Abordan la actualidad de los relatos de espanto de larga tradición prehispánica
Con estas narraciones las voces de nuestros ancestros se escuchan en las noches
Antonio Hernández
La noche avanzaba en la Casa de las Humanidades de la UNAM cuando el historiador Ignacio de la Garza Gálvez empezó a compartir historias que resuenan en el tiempo. Evocó al ahuízotl, una criatura del lago de Texcoco con la singular habilidad de arrastrar a sus víctimas al fondo del agua usando la mano de su cola, para luego dejar los cadáveres en la orilla sin uñas, cabello ni ojos. Esta antigua leyenda, narrada por fray Bernardino de Sahagún, no ha perdido fuerza; en Querétaro y Puebla aún se cuentan historias similares, como si los pobladores siguieran leyendo los textos del cronista. “Un niño huyó de su casa en Puebla y vio un animal extraño cerca de un lago. Días después, hallaron un cuerpo sin uñas ni cabello”, relató De la Garza, con ese tono entre asombro y realidad que cautiva a sus oyentes.
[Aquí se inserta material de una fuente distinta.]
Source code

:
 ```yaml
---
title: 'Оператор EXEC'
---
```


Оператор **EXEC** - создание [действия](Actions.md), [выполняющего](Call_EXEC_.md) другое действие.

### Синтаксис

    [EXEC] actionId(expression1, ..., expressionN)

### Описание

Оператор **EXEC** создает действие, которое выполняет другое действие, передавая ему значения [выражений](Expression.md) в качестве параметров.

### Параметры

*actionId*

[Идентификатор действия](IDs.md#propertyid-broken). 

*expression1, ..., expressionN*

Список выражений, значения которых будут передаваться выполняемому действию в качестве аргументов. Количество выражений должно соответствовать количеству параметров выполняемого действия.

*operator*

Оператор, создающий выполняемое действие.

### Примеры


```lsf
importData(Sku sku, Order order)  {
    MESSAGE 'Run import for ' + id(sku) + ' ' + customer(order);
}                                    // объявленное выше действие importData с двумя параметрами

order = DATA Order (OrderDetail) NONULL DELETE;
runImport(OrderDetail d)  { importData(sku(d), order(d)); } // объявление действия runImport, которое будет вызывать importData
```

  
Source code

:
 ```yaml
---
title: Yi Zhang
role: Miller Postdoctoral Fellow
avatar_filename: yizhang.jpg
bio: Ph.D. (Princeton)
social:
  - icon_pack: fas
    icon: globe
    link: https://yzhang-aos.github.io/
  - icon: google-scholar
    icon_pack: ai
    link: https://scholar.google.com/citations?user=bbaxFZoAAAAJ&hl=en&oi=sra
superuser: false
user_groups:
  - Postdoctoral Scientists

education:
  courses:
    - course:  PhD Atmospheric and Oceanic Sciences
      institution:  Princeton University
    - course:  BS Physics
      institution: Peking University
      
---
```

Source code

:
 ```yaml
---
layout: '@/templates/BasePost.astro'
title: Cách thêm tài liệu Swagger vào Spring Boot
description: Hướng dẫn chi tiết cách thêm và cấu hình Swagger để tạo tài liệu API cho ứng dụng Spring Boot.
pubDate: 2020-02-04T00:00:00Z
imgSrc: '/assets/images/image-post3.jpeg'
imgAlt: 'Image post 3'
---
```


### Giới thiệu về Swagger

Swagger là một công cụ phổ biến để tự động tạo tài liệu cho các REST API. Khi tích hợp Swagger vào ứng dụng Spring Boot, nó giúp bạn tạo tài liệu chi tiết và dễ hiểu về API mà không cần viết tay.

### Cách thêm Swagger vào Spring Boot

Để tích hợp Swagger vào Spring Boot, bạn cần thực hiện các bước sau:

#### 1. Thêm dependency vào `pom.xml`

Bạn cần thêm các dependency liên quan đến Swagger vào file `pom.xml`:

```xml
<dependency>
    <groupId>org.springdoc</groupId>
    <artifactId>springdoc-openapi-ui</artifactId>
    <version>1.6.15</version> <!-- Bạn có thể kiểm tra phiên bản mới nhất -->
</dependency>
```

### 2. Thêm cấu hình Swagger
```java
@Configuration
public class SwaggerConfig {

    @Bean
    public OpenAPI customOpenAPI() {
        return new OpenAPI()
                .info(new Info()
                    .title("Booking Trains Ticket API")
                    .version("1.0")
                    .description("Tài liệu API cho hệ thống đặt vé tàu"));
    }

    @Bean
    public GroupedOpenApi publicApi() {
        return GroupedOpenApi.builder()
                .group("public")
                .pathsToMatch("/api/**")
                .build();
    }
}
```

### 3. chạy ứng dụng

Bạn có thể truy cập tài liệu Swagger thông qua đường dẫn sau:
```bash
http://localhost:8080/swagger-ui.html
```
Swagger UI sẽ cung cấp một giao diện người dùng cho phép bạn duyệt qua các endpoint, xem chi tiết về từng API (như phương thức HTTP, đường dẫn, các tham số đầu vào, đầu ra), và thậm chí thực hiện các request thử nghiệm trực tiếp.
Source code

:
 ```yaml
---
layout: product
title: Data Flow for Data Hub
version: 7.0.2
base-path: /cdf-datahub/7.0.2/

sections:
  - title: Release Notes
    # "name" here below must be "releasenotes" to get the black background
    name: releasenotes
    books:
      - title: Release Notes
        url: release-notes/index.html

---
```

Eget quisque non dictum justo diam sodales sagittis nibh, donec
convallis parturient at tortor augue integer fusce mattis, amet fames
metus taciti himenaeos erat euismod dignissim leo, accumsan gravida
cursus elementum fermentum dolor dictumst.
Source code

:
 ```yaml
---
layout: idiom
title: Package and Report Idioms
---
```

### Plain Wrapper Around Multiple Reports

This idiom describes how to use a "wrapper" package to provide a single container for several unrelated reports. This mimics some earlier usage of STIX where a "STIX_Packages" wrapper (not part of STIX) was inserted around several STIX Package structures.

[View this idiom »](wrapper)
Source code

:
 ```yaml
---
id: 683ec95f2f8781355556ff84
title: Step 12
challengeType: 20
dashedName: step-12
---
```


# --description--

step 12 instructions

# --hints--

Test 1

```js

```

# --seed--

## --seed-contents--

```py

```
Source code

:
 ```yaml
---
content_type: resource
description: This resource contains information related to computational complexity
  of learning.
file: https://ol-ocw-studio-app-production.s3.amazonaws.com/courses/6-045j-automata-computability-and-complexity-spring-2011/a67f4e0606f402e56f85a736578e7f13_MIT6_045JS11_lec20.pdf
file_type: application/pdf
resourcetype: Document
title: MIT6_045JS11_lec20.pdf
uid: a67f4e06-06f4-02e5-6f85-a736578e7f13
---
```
Las leyendas del ahuízotl, según el historiador, forman parte de una vasta cosmogonía mesoamericana que, a pesar de los siglos, permanece en el imaginario colectivo. La figura de la mítica Cihuacóatl es un ejemplo claro de esta continuidad: la antigua deidad, hoy transformada en La Llorona, vaga entre lamentos y misterios, recordando a la gente su vínculo con lo ancestral. Tezcatlipoca, otro dios temido y omnipresente, también aparece en múltiples formas: coyote, figura espectral o cráneo descarnado, siempre listo para poner a prueba la valentía de los caminantes solitarios.
De la Garza habló del concepto de espanto, que para las culturas prehispánicas representaba encuentros que sacudían el alma. Un espanto podía arrebatar la esencia de una persona, volverla loca o incluso causarle la muerte. “Se curaba de espanto con rituales que usaban agua o chile”, explicó. El curandero debía acudir al lugar del susto para hablar con los chaneques, esos seres que retenían almas, y restituirlas a sus dueños.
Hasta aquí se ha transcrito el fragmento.